Yeh PY, Lu YS, Ou DL, Cheng AL - Mol. Cancer (2011)

Bottom Line: Consequently, these treatments decrease the tumorigenic and invasive ability of breast cancer cells.Inhibition of IKKs prevents these doxorubicin-induced effects.Our study indicates that IKKs tightly regulate Myc expression through prolonging protein stability, and suggests that IKKs are potentially therapeutic targets and that suppression of IKKs may be used following chemotherapy to reduce the risk of treatment-induced tumor progression.

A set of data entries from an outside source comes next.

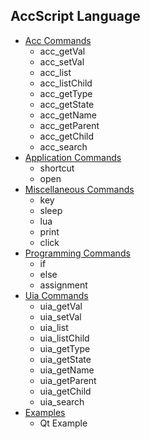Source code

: ## AccScript Language

- [Acc Commands](https://github.com/bijanbina/AccJoon/blob/main/Docs/AccCommands.md)
    - acc_getVal
    - acc_setVal
    - acc_list
	- acc_listChild
	- acc_getType
	- acc_getState
	- acc_getName
	- acc_getParent
	- acc_getChild
	- acc_search
- [Application Commands](https://github.com/bijanbina/AccJoon/blob/main/Docs/AppCommands.md)
    - shortcut
    - open
- [Miscellaneous Commands](https://github.com/bijanbina/AccJoon/blob/main/Docs/MiscCommands.md)
    - key
    - sleep
    - lua
	- print
	- click
- [Programming Commands](https://github.com/bijanbina/AccJoon/blob/main/Docs/ProgCommands.md)
    - if
	- else
	- assignment
- [Uia Commands](https://github.com/bijanbina/AccJoon/blob/main/Docs/UiaCommands.md)
    - uia_getVal
    - uia_setVal
    - uia_list
	- uia_listChild
	- uia_getType
	- uia_getState
	- uia_getName
	- uia_getParent
	- uia_getChild
	- uia_search
- [Examples](https://github.com/bijanbina/AccJoon/blob/main/Docs/Examples.md)
    - Qt Example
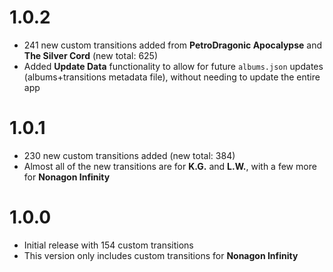 # 1.0.2
- 241 new custom transitions added from **PetroDragonic Apocalypse** and **The Silver Cord** (new total: 625)
- Added **Update Data** functionality to allow for future `albums.json` updates (albums+transitions metadata file), without needing to update the entire app
# 1.0.1
- 230 new custom transitions added (new total: 384)
- Almost all of the new transitions are for **K.G.** and **L.W.**, with a few more for **Nonagon Infinity**
# 1.0.0
- Initial release with 154 custom transitions
- This version only includes custom transitions for **Nonagon Infinity**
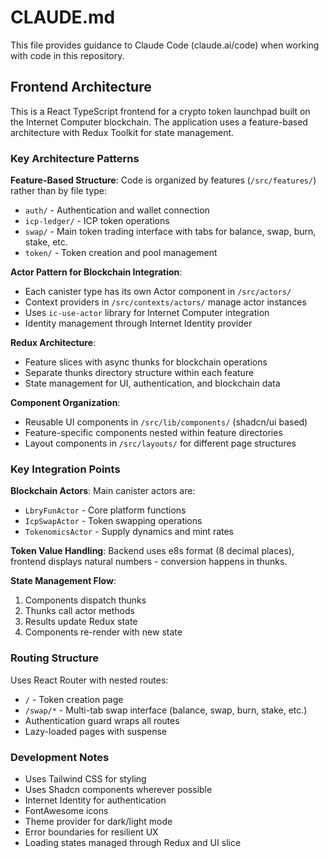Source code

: # CLAUDE.md

This file provides guidance to Claude Code (claude.ai/code) when working with code in this repository.

## Frontend Architecture

This is a React TypeScript frontend for a crypto token launchpad built on the Internet Computer blockchain. The application uses a feature-based architecture with Redux Toolkit for state management.

### Key Architecture Patterns

**Feature-Based Structure**: Code is organized by features (`/src/features/`) rather than by file type:
- `auth/` - Authentication and wallet connection
- `icp-ledger/` - ICP token operations 
- `swap/` - Main token trading interface with tabs for balance, swap, burn, stake, etc.
- `token/` - Token creation and pool management

**Actor Pattern for Blockchain Integration**: 
- Each canister type has its own Actor component in `/src/actors/`
- Context providers in `/src/contexts/actors/` manage actor instances
- Uses `ic-use-actor` library for Internet Computer integration
- Identity management through Internet Identity provider

**Redux Architecture**:
- Feature slices with async thunks for blockchain operations
- Separate thunks directory structure within each feature
- State management for UI, authentication, and blockchain data

**Component Organization**:
- Reusable UI components in `/src/lib/components/` (shadcn/ui based)
- Feature-specific components nested within feature directories
- Layout components in `/src/layouts/` for different page structures

### Key Integration Points

**Blockchain Actors**: Main canister actors are:
- `LbryFunActor` - Core platform functions
- `IcpSwapActor` - Token swapping operations  
- `TokenomicsActor` - Supply dynamics and mint rates

**Token Value Handling**: Backend uses e8s format (8 decimal places), frontend displays natural numbers - conversion happens in thunks.

**State Management Flow**:
1. Components dispatch thunks
2. Thunks call actor methods
3. Results update Redux state
4. Components re-render with new state

### Routing Structure

Uses React Router with nested routes:
- `/` - Token creation page
- `/swap/*` - Multi-tab swap interface (balance, swap, burn, stake, etc.)
- Authentication guard wraps all routes
- Lazy-loaded pages with suspense

### Development Notes

- Uses Tailwind CSS for styling
- Uses Shadcn components wherever possible
- Internet Identity for authentication
- FontAwesome icons
- Theme provider for dark/light mode
- Error boundaries for resilient UX
- Loading states managed through Redux and UI slice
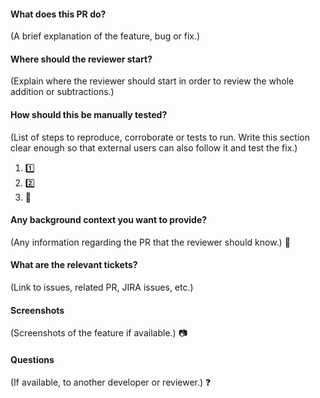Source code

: #### What does this PR do?
(A brief explanation of the feature, bug or fix.)

#### Where should the reviewer start?
(Explain where the reviewer should start in order to review the whole addition or subtractions.)

#### How should this be manually tested?
(List of steps to reproduce, corroborate or tests to run. Write this section clear enough so that external users can also follow it and test the fix.)
1. :one:
2. :two:
3. :tada:

#### Any background context you want to provide?
(Any information regarding the PR that the reviewer should know.)
:construction:

#### What are the relevant tickets?
(Link to issues, related PR, JIRA issues, etc.)

#### Screenshots
(Screenshots of the feature if available.)
:camera:

#### Questions
(If available, to another developer or reviewer.)
:question:
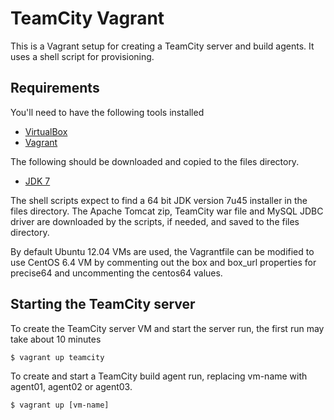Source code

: # TeamCity Vagrant

This is a Vagrant setup for creating a TeamCity server and build agents. It uses a shell script for provisioning.

## Requirements

You'll need to have the following tools installed

* [VirtualBox](https://www.virtualbox.org/wiki/Downloads)
* [Vagrant](http://vagrantup.com/)

The following should be downloaded and copied to the files directory.

* [JDK 7](http://www.oracle.com/technetwork/java/javase/downloads/index.html)

The shell scripts expect to find a 64 bit JDK version 7u45 installer in the files directory. The Apache Tomcat zip,
TeamCity war file and MySQL JDBC driver are downloaded by the scripts, if needed, and saved to the files directory.

By default Ubuntu 12.04 VMs are used, the Vagrantfile can be modified to use CentOS 6.4 VM by commenting out the
box and box_url properties for precise64 and uncommenting the centos64 values.

## Starting the TeamCity server

To create the TeamCity server VM and start the server run, the first run may take about 10 minutes

    $ vagrant up teamcity

To create and start a TeamCity build agent run, replacing vm-name with agent01, agent02 or agent03.

    $ vagrant up [vm-name]
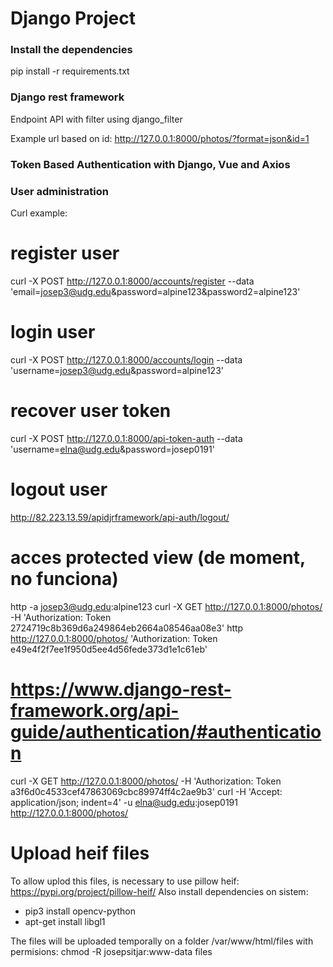 # Django Project

### Install the dependencies

pip install -r requirements.txt

### Django rest framework

Endpoint API with filter using django_filter

Example url based on id:
http://127.0.0.1:8000/photos/?format=json&id=1


### Token Based Authentication with Django, Vue and Axios

### User administration

Curl example:
# register user
curl -X POST http://127.0.0.1:8000/accounts/register --data 'email=josep3@udg.edu&password=alpine123&password2=alpine123'
# login user
curl -X POST http://127.0.0.1:8000/accounts/login --data 'username=josep3@udg.edu&password=alpine123'
# recover user token
curl -X POST http://127.0.0.1:8000/api-token-auth --data 'username=elna@udg.edu&password=josep0191'
# logout user
http://82.223.13.59/apidjrframework/api-auth/logout/

# acces protected view (de moment, no funciona)
http -a josep3@udg.edu:alpine123 curl -X GET http://127.0.0.1:8000/photos/ -H 'Authorization: Token 2724719c8b369d6a249864eb2664a08546aa08e3'
http  http://127.0.0.1:8000/photos/ 'Authorization: Token e49e4f2f7ee1f950d5ee4d56fede373d1e1c61eb'
# https://www.django-rest-framework.org/api-guide/authentication/#authentication


curl -X GET http://127.0.0.1:8000/photos/ -H 'Authorization: Token a3f6d0c4533cef47863069cbc89974ff4c2ae9b3'
curl -H 'Accept: application/json; indent=4' -u elna@udg.edu:josep0191 http://127.0.0.1:8000/photos/

# Upload heif files
To allow uplod this files, is necessary to use pillow heif: https://pypi.org/project/pillow-heif/
Also install dependencies on sistem:
- pip3 install opencv-python
- apt-get install libgl1

The files will be uploaded temporally on a folder /var/www/html/files with permisions:
chmod -R josepsitjar:www-data files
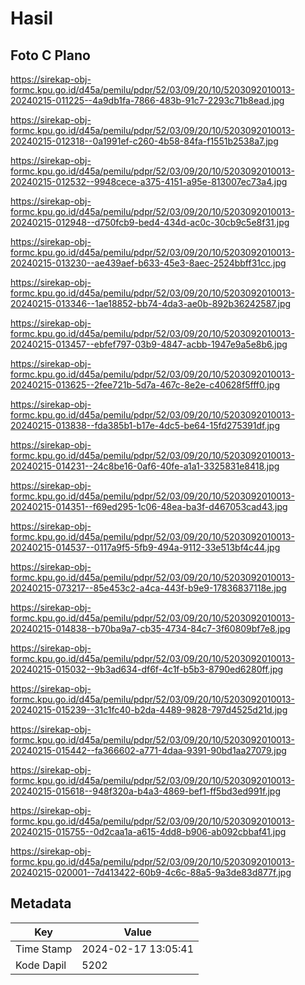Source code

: # Hasil

## Foto C Plano

https://sirekap-obj-formc.kpu.go.id/d45a/pemilu/pdpr/52/03/09/20/10/5203092010013-20240215-011225--4a9db1fa-7866-483b-91c7-2293c71b8ead.jpg

https://sirekap-obj-formc.kpu.go.id/d45a/pemilu/pdpr/52/03/09/20/10/5203092010013-20240215-012318--0a1991ef-c260-4b58-84fa-f1551b2538a7.jpg

https://sirekap-obj-formc.kpu.go.id/d45a/pemilu/pdpr/52/03/09/20/10/5203092010013-20240215-012532--9948cece-a375-4151-a95e-813007ec73a4.jpg

https://sirekap-obj-formc.kpu.go.id/d45a/pemilu/pdpr/52/03/09/20/10/5203092010013-20240215-012948--d750fcb9-bed4-434d-ac0c-30cb9c5e8f31.jpg

https://sirekap-obj-formc.kpu.go.id/d45a/pemilu/pdpr/52/03/09/20/10/5203092010013-20240215-013230--ae439aef-b633-45e3-8aec-2524bbff31cc.jpg

https://sirekap-obj-formc.kpu.go.id/d45a/pemilu/pdpr/52/03/09/20/10/5203092010013-20240215-013346--1ae18852-bb74-4da3-ae0b-892b36242587.jpg

https://sirekap-obj-formc.kpu.go.id/d45a/pemilu/pdpr/52/03/09/20/10/5203092010013-20240215-013457--ebfef797-03b9-4847-acbb-1947e9a5e8b6.jpg

https://sirekap-obj-formc.kpu.go.id/d45a/pemilu/pdpr/52/03/09/20/10/5203092010013-20240215-013625--2fee721b-5d7a-467c-8e2e-c40628f5fff0.jpg

https://sirekap-obj-formc.kpu.go.id/d45a/pemilu/pdpr/52/03/09/20/10/5203092010013-20240215-013838--fda385b1-b17e-4dc5-be64-15fd275391df.jpg

https://sirekap-obj-formc.kpu.go.id/d45a/pemilu/pdpr/52/03/09/20/10/5203092010013-20240215-014231--24c8be16-0af6-40fe-a1a1-3325831e8418.jpg

https://sirekap-obj-formc.kpu.go.id/d45a/pemilu/pdpr/52/03/09/20/10/5203092010013-20240215-014351--f69ed295-1c06-48ea-ba3f-d467053cad43.jpg

https://sirekap-obj-formc.kpu.go.id/d45a/pemilu/pdpr/52/03/09/20/10/5203092010013-20240215-014537--0117a9f5-5fb9-494a-9112-33e513bf4c44.jpg

https://sirekap-obj-formc.kpu.go.id/d45a/pemilu/pdpr/52/03/09/20/10/5203092010013-20240215-073217--85e453c2-a4ca-443f-b9e9-17836837118e.jpg

https://sirekap-obj-formc.kpu.go.id/d45a/pemilu/pdpr/52/03/09/20/10/5203092010013-20240215-014838--b70ba9a7-cb35-4734-84c7-3f60809bf7e8.jpg

https://sirekap-obj-formc.kpu.go.id/d45a/pemilu/pdpr/52/03/09/20/10/5203092010013-20240215-015032--9b3ad634-df6f-4c1f-b5b3-8790ed6280ff.jpg

https://sirekap-obj-formc.kpu.go.id/d45a/pemilu/pdpr/52/03/09/20/10/5203092010013-20240215-015239--31c1fc40-b2da-4489-9828-797d4525d21d.jpg

https://sirekap-obj-formc.kpu.go.id/d45a/pemilu/pdpr/52/03/09/20/10/5203092010013-20240215-015442--fa366602-a771-4daa-9391-90bd1aa27079.jpg

https://sirekap-obj-formc.kpu.go.id/d45a/pemilu/pdpr/52/03/09/20/10/5203092010013-20240215-015618--948f320a-b4a3-4869-bef1-ff5bd3ed991f.jpg

https://sirekap-obj-formc.kpu.go.id/d45a/pemilu/pdpr/52/03/09/20/10/5203092010013-20240215-015755--0d2caa1a-a615-4dd8-b906-ab092cbbaf41.jpg

https://sirekap-obj-formc.kpu.go.id/d45a/pemilu/pdpr/52/03/09/20/10/5203092010013-20240215-020001--7d413422-60b9-4c6c-88a5-9a3de83d877f.jpg


## Metadata

| Key        | Value               |
| ---------- | ------------------- |
| Time Stamp | 2024-02-17 13:05:41 |
| Kode Dapil | 5202                |



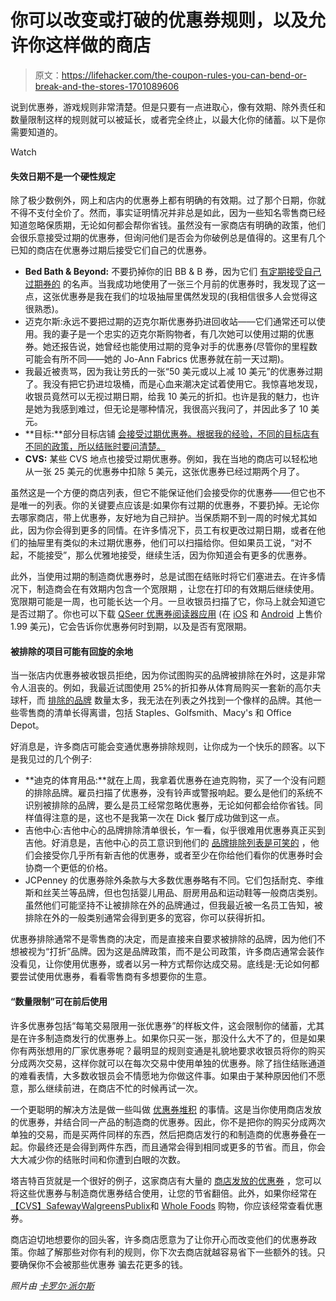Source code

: # 你可以改变或打破的优惠券规则，以及允许你这样做的商店

> 原文：<https://lifehacker.com/the-coupon-rules-you-can-bend-or-break-and-the-stores-1701089606>

说到优惠券，游戏规则非常清楚。但是只要有一点进取心，像有效期、除外责任和数量限制这样的规则就可以被延长，或者完全终止，以最大化你的储蓄。以下是你需要知道的。

Watch

#### **失效日期不是一个硬性规定**

除了极少数例外，网上和店内的优惠券上都有明确的有效期。过了那个日期，你就不得不支付全价了。然而，事实证明情况并非总是如此，因为一些知名零售商已经知道忽略保质期，无论如何都会帮你省钱。虽然没有一家商店有明确的政策，他们会很乐意接受过期的优惠券，但询问他们是否会为你破例总是值得的。这里有几个已知的商店在优惠券过期后接受它们自己的优惠券。

*   **Bed Bath & Beyond:** 不要扔掉你的旧 BB & B 券，因为它们 [有定期接受自己过期券的](http://www.hotcouponworld.com/forums/talk-it-up/339634-stores-accept-expired-coupons-list-them-here.html) 的名声。当我成功地使用了一张三个月前的优惠券时，我发现了这一点，这张优惠券是我在我们的垃圾抽屉里偶然发现的(我相信很多人会觉得这很熟悉)。
*   迈克尔斯:永远不要把过期的迈克尔斯优惠券扔进回收站——它们通常还可以使用。我的妻子是一个忠实的迈克尔斯购物者，有几次她可以使用过期的优惠券。她还报告说，她曾经也能使用过期的竞争对手的优惠券(尽管你的里程数可能会有所不同——她的 Jo-Ann Fabrics 优惠券就在前一天过期)。
*   我最近被责骂，因为我让劳氏的一张“50 美元或以上减 10 美元”的优惠券过期了。我没有把它扔进垃圾桶，而是心血来潮决定试着使用它。我惊喜地发现，收银员竟然可以无视过期日期，给我 10 美元的折扣。也许是我的魅力，也许是她为我感到难过，但无论是哪种情况，我很高兴我问了，并因此多了 10 美元。
*   **目标:**部分目标店铺 [会接受过期优惠券。根据我的经验，不同的目标店有不同的政策，所以结账时要问清楚。](http://www.ihatetarget.net/expired-coupons/)
*   **CVS:** 某些 CVS 地点也接受过期优惠券。例如，我在当地的商店可以轻松地从一张 25 美元的优惠券中扣除 5 美元，这张优惠券已经过期两个月了。

虽然这是一个方便的商店列表，但它不能保证他们会接受你的优惠券——但它也不是唯一的列表。你的关键要点应该是:如果你有过期的优惠券，不要扔掉。无论你去哪家商店，带上优惠券，友好地为自己辩护。当保质期不到一周的时候尤其如此，因为你会得到更多的同情。在许多情况下，员工有权更改过期日期，或者在他们的抽屉里有类似的未过期优惠券，他们可以扫描给你。但如果员工说，“对不起，不能接受”，那么优雅地接受，继续生活，因为你知道会有更多的优惠券。

此外，当使用过期的制造商优惠券时，总是试图在结账时将它们塞进去。在许多情况下，制造商会在有效期内包含一个宽限期 ，让您在打印的有效期后继续使用。宽限期可能是一周，也可能长达一个月。一旦收银员扫描了它，你马上就会知道它是否过期了。你也可以下载 [QSeer 优惠券阅读器应用](http://dustywallet.com/qseer/) (在 [iOS](https://itunes.apple.com/us/app/qseer-coupon-reader/id587430159) 和 [Android](https://play.google.com/store/apps/details?id=com.dustywallet.qseer&hl=en) 上售价 1.99 美元)，它会告诉你优惠券何时到期，以及是否有宽限期。

#### **被排除的项目可能有回旋的余地**

当一张店内优惠券被收银员拒绝，因为你试图购买的品牌被排除在外时，这是非常令人沮丧的。例如，我最近试图使用 25%的折扣券从体育局购买一套新的高尔夫球杆，而 [排除的品牌](http://www.sportsauthority.com/In-Store-Exclusions/shop.jsp?categoryId=11308301) 数量太多，我无法在列表之外找到一个像样的品牌。其他一些零售商的清单长得离谱，包括 Staples、Golfsmith、Macy's 和 Office Depot。

好消息是，许多商店可能会变通优惠券排除规则，让你成为一个快乐的顾客。以下是我见过的几个例子:

*   **迪克的体育用品:**就在上周，我拿着优惠券在迪克购物，买了一个没有问题的排除品牌。雇员扫描了优惠券，没有铃声或警报响起。要么是他们的系统不识别被排除的品牌，要么是员工经常忽略优惠券，无论如何都会给你省钱。同样值得注意的是，这也不是我第一次在 Dick 餐厅成功做到这一点。
*   吉他中心:吉他中心的品牌排除清单很长，乍一看，似乎很难用优惠券真正买到吉他。好消息是，吉他中心的员工意识到他们的 [品牌排除列表是可笑的](http://consumerist.com/2013/03/29/chat-transcript-reveals-that-guitar-center-coupon-may-be-more-flexible-than-it-appears/) ，他们会接受你几乎所有新吉他的优惠券，或者至少在你给他们看你的优惠券时会协商一个更低的价格。
*   JCPenney 的优惠券除外条款与大多数优惠券略有不同。它们包括耐克、李维斯和丝芙兰等品牌，但也包括婴儿用品、厨房用品和运动鞋等一般商店类别。虽然他们可能坚持不让被排除在外的品牌通过，但我最近被一名员工告知，被排除在外的一般类别通常会得到更多的宽容，你可以获得折扣。

优惠券排除通常不是零售商的决定，而是直接来自要求被排除的品牌，因为他们不想被视为“打折”品牌。因为这是品牌政策，而不是公司政策，许多商店通常会装作没看见，让你使用优惠券，或者以另一种方式帮你达成交易。底线是:无论如何都要尝试使用优惠券，看看零售商有多想要你的生意。

#### **“数量限制”可在**前后使用

许多优惠券包括“每笔交易限用一张优惠券”的样板文件，这会限制你的储蓄，尤其是在许多制造商发行的优惠券上。如果你只买一张，那没什么大不了的，但是如果你有两张想用的厂家优惠券呢？最明显的规则变通是礼貌地要求收银员将你的购买分成两次交易，这样你就可以在每次交易中使用单独的优惠券。除了挡住结账通道的难看表情，大多数收银员会不情愿地为你做这件事。如果由于某种原因他们不愿意，那么继续前进，在商店不忙的时候再试一次。

一个更聪明的解决方法是做一些叫做 [优惠券堆积](https://lifehacker.com/seven-retailers-that-let-you-stack-coupons-1484256706) 的事情。这是当你使用商店发放的优惠券，并结合同一产品的制造商的优惠券。因此，你不是把你的购买分成两次单独的交易，而是买两件同样的东西，然后把商店发行的和制造商的优惠券叠在一起。你最终还是会得到两件东西，而且通常会得到相同或更多的节省。而且，你会大大减少你的结账时间和你遭到白眼的次数。

塔吉特百货就是一个很好的例子，这家商店有大量的 [商店发放的优惠券](http://coupons.target.com/) ，您可以将这些优惠券与制造商优惠券结合使用，让您的节省翻倍。此外，如果你经常在[【CVS】](http://www.cvs.com/deals/deals.jsp)[Safeway](http://www.safeway.com/ShopStores/Offers-Landing-IMG.page)[Walgreens](http://www.walgreens.com/topic/offers/weeklyad-and-offers.jsp)[Publix](http://www.publix.com/savings/coupons)和 [Whole Foods](http://www.wholefoodsmarket.com/coupons) 购物，你应该经常查看优惠券。

商店迫切地想要你的回头客，许多商店愿意为了让你开心而改变他们的优惠券政策。你越了解那些对你有利的规则，你下次去商店就越容易省下一些额外的钱。只要确保你不会被那些优惠券 骗去花更多的钱。

*照片由* [*卡罗尔·派尔斯*](https://www.flickr.com/photos/cpyles/10866066513)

View Article: PubMed Central - HTML - PubMed

Affiliation: Department of Oncology, National Taiwan University Hospital, No, 7, Chung-Shan South Road, Taipei, 100, Taiwan.

ABSTRACT

Background: Both IκB kinase (IKK) complex and oncgenic protein Myc play important roles in cancer progression, including cancer cell invasiveness and metastasis. The levels of Myc is regulated by the phosphorylation of Myc at Thr58 and Ser62.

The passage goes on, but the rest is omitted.